Retired chief justice AP Shah on Friday slammed the atomic energy establishment, saying that the government officials concerned were not “ready to face cross-examination” and that their response to the people’s tribunal has been a “half-hearted approach.”
“There are written submissions. But strangely no one is appearing before the tribunal and making themselves available to answer objections raised here,” said former justice Shah on the second day of the tribunal set up to record views on nuclear power and the proposed Jaitapur Nuclear Power Plant in Ratnagiri district.
On Friday, the commission got several documents related to radiation safety, including an EIA (environment impact assessment) and one on the benefits and misconceptions of the Jaitapur plant, from the Nuclear Power Corporation of India Limited (NPCIL) and the Department of Atomic Energy.
The previous day, the two-member commission comprising Shah and retired justice SD Pandit received a written deposition from the Atomic Energy Regulatory Board (AERB). Shah insisted that apart from a discussion on safety protocols in nuclear plants and that committees met often to review them, the document did not address any issues raised by the tribunal.

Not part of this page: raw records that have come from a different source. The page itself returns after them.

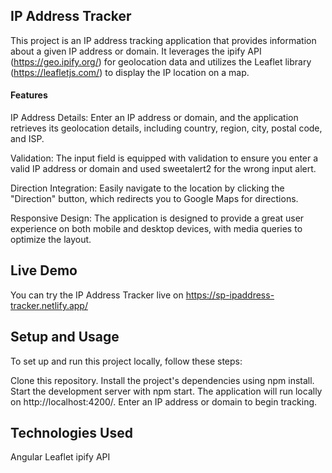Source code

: ## IP Address Tracker

This project is an IP address tracking application that provides information about a given IP address or domain. It leverages the ipify API (https://geo.ipify.org/) for geolocation data and utilizes the Leaflet library (https://leafletjs.com/) to display the IP location on a map.

#### Features

IP Address Details: Enter an IP address or domain, and the application retrieves its geolocation details, including country, region, city, postal code, and ISP.

Validation: The input field is equipped with validation to ensure you enter a valid IP address or domain and used sweetalert2 for the wrong input alert.

Direction Integration: Easily navigate to the location by clicking the "Direction" button, which redirects you to Google Maps for directions.

Responsive Design: The application is designed to provide a great user experience on both mobile and desktop devices, with media queries to optimize the layout.

## Live Demo

You can try the IP Address Tracker live on https://sp-ipaddress-tracker.netlify.app/

## Setup and Usage

To set up and run this project locally, follow these steps:

Clone this repository.
Install the project's dependencies using npm install.
Start the development server with npm start.
The application will run locally on http://localhost:4200/. Enter an IP address or domain to begin tracking.

## Technologies Used

Angular
Leaflet
ipify API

Shah has asked nuclear experts to examine and review all the documents and submit their observations to the tribunal. “Tell us what was not considered in the EIA. What was not considered is an important aspect,” he said.
Some of the 20 locals from Sakhri Nate, the village where Tabrez Sayekar, 30, was killed in a police firing last month, deposed before the panel, and will hand over bullets found inside a house as evidence. “The police beat women with lathis, pelted stones inside houses and opened firing,” said Begum Barkat Husiye.
The commission has stated that it intends to visit the villages affected by the project and record grievances regarding the police repression.